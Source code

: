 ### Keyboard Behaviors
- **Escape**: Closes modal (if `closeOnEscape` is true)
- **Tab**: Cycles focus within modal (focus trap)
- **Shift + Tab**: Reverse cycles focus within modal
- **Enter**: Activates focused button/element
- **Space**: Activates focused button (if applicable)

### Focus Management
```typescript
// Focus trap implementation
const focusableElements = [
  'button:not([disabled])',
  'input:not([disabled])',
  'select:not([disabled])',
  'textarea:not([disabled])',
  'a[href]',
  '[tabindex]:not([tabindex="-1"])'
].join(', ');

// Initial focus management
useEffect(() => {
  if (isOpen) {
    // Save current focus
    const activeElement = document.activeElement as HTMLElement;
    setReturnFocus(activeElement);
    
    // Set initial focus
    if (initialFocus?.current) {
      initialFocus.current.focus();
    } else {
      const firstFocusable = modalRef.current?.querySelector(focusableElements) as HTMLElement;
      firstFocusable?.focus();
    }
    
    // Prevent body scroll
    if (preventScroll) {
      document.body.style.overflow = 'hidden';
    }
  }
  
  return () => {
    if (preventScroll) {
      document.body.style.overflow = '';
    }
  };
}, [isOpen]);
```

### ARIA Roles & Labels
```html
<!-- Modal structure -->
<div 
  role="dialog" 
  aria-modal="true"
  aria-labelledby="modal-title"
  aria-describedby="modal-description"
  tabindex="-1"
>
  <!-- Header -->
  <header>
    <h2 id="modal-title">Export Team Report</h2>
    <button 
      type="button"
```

——

Problem requirements – The answer should be a single number: how many lines in the records contain "overflow".

Exercise solution – 2